Я спрашиваю удивленно:
- Что случилось?
- Ничего, но если на воз накладывать все больше и больше, лошадь станет и больше не везет.
Что накладывалось - неизвестно. Но начался крик, упреки, грубые слова, все хуже, хуже, и, наконец, я терпела, терпела, не отвечала почти ничего, вижу - человек сумасшедший, и когда он сказал: "Где ты, там воздух заражен", - я велела принести сундук и стала укладываться. Хотела ехать к вам хоть на несколько дней.
Прибежали дети, рев… Стал умолять "останься". Я осталась, но вдруг начались истерические рыдания, ужас просто.
Подумай только: Левочку - всего трясет и дергает от рыданий. Тут мне стало жаль его; дети четверо: Таня, Илья, Леля, Маша ревут на крик, нашел на меня столбняк; ни говорить, ни плакать, все хотелось вздор говорить, и я боюсь этого и молчу, и молчу три часа, хоть убей - говорить не могу.
Так и кончилось. Но тоска, горе, разрыв, болезненное состояние отчужденности - все это во мне осталось. Понимаешь, я часто до безумия спрашиваю себя: ну теперь за что же? Я из дома ни шагу не делаю, работаю с изданием до 3-х часов ночи, тиха, всех так любила и помнила все это время, как никогда, и за что" 96.
Я помню эту ужасную зимнюю ночь. Нас тогда было девять детей. Я, как сейчас, вижу всех нас: мы, старшие, сидим в ожидании на стульях в передней на первом этаже. Время от времени мы подходим к двери комнаты второго этажа, где разговаривали родители, и прислушиваемся к их голосам. Они, не смолкая, раздавались очень громко и выражали страшное волнение. Было очевидно, что между родителями происходил крайне важный и решительный спор. Ни тот, ни другая ни в чем не уступали. Оба защищали нечто более дорогое для каждого, нежели жизнь: она - благосостояние своих детей, их счастье, - как она его понимала; он - свою душу.
Она "до сумасшествия, до боли" любила своих детей, он же больше всего любил истину. Слова полностью не долетали до нас, но мы слышали достаточно, чтобы понять, что происходило между ними. "Я не могу, - заявлял он, - продолжать жить в роскоши и праздности. Я не могу принимать участие в воспитании детей в условиях, которые считаю губительными для них. Я не могу больше владеть домом и имениями. Каждый жизненный шаг, который я делаю, для меня невыносимая пытка". И он говорил в заключение: "Или я уйду, или нам надо изменить жизнь: раздать наше имущество и жить трудом наших рук, как живут крестьяне".

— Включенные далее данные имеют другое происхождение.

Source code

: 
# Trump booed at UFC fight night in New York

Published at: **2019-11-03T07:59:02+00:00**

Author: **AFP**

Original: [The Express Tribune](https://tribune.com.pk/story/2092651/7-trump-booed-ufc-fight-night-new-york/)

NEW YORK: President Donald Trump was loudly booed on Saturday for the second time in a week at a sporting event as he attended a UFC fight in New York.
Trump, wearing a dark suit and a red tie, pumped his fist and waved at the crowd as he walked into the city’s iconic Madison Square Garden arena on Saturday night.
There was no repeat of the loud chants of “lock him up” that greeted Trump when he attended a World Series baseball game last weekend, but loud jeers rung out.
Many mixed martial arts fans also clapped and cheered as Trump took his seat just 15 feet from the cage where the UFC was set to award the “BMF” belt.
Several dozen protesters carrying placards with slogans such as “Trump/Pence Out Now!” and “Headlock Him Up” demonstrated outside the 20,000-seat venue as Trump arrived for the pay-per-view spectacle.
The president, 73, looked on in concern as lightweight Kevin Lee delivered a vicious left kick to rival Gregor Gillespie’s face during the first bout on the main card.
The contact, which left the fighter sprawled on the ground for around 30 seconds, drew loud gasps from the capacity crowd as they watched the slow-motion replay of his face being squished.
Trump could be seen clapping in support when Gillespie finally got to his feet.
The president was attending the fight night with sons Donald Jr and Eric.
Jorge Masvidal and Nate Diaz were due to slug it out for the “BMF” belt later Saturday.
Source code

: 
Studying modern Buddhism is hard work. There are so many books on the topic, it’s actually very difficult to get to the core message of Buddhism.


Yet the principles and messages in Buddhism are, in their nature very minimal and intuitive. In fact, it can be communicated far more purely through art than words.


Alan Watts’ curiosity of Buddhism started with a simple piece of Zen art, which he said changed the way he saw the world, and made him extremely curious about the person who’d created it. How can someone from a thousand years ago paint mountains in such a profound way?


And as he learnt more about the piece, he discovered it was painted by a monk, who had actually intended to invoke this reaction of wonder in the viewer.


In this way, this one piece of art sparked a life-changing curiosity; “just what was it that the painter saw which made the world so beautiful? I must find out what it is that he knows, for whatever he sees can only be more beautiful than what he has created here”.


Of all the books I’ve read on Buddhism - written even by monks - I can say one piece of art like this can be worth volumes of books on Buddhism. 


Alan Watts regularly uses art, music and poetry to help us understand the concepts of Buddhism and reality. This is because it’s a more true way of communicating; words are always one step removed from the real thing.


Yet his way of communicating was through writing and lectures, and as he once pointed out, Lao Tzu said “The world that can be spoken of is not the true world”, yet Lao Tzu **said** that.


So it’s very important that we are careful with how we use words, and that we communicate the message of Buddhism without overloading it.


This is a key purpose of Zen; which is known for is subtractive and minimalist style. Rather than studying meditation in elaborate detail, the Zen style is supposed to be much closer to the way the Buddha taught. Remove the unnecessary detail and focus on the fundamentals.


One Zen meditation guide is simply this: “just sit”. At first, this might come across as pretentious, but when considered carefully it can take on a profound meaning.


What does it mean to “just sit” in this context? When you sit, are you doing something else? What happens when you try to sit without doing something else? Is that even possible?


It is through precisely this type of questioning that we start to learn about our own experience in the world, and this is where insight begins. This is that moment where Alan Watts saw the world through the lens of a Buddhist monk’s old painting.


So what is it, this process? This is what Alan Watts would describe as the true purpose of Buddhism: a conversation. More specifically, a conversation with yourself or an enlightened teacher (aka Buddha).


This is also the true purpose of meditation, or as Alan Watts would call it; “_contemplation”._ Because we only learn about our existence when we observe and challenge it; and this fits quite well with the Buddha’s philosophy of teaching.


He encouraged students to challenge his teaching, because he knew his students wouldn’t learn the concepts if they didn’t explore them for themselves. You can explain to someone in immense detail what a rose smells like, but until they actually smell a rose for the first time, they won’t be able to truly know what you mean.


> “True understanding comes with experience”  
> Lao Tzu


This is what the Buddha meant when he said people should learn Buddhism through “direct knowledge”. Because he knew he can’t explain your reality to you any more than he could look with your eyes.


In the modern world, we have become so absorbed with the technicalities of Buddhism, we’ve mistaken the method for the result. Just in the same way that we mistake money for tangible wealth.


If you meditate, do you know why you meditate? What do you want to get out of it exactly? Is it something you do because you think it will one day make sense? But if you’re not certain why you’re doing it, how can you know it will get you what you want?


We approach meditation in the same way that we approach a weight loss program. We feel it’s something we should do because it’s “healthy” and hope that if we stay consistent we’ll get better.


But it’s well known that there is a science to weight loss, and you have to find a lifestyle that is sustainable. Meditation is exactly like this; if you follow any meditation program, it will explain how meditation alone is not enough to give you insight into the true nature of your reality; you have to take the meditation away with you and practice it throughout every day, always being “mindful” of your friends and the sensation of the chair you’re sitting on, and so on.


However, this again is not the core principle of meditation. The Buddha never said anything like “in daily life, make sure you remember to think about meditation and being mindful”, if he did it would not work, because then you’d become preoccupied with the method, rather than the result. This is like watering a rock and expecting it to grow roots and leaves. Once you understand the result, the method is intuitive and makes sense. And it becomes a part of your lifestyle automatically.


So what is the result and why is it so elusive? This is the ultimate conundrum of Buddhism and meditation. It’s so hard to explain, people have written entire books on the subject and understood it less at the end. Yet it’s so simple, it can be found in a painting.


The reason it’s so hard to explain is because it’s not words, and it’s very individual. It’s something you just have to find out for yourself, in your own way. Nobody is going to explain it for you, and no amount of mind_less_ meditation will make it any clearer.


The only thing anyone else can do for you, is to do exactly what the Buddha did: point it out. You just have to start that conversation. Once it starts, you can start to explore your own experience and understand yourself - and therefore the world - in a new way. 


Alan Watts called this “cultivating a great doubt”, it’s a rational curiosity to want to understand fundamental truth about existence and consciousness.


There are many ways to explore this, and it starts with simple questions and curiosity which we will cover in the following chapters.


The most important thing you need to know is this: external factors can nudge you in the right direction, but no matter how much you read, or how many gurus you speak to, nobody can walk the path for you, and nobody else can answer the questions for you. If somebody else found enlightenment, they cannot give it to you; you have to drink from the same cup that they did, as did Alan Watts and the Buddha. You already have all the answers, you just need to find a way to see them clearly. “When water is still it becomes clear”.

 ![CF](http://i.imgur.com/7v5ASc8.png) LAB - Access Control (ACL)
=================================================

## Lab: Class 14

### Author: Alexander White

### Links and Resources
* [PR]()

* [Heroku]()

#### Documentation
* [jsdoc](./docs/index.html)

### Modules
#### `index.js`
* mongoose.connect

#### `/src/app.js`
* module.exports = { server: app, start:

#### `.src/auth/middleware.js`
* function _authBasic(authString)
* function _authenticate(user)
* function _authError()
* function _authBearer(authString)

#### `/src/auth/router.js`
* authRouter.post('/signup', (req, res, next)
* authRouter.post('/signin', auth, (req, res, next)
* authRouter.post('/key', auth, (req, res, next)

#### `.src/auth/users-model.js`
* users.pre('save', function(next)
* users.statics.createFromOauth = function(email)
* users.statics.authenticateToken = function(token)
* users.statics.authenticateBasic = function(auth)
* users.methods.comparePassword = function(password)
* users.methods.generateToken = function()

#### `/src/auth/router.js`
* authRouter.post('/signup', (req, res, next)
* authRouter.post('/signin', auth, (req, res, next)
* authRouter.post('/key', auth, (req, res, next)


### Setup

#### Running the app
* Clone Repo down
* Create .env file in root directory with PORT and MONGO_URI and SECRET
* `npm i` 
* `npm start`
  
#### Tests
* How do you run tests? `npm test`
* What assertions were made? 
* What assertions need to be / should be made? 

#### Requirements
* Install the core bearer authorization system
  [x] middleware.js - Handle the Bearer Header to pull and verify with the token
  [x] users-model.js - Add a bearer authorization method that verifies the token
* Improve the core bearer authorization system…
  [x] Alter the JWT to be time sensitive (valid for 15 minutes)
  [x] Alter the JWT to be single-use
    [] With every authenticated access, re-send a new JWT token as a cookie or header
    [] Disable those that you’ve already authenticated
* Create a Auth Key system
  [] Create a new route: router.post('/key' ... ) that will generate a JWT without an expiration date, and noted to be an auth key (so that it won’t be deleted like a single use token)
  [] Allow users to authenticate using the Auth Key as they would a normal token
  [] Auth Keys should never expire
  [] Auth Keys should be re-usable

А она отвечала: "Если ты уйдешь, я убью себя, так как не могу жить без тебя. Что же касается перемены образа жизни, то я на это не способна и на это не соглашусь, и я не понимаю, зачем надо разрушать во имя каких-то химер жизнь, во всех отношениях счастливую?" И объяснение продолжалось в заколдованном кругу, все время возвращаясь к тому же неразрешимому и непреодолимому вопросу.
Понимали ли мы, что говорил отец? Что касается меня, то - нет. Я твердо верила, что он не может ошибаться. Но что касается той Правды, которую он нашел, я хорошенько не понимала, в чем она заключалась. Мне, в мои двадцать лет, она казалась такой недоступной, такой превышающей мои умственные способности, ограниченные моим девичьим кругозором, что у меня даже надежды не было когда-нибудь ее понять. Равным образом не понимала я и позиции матери. Мне казалось, что она должна была подчиниться желаниям отца, каковы бы они ни были. Согласиться на требования мужа, который тебя любит и которого ты любишь, разве это не легче, нежели выносить те нравственные пытки, которые ее терзали? Я так думала и не понимала ее решения.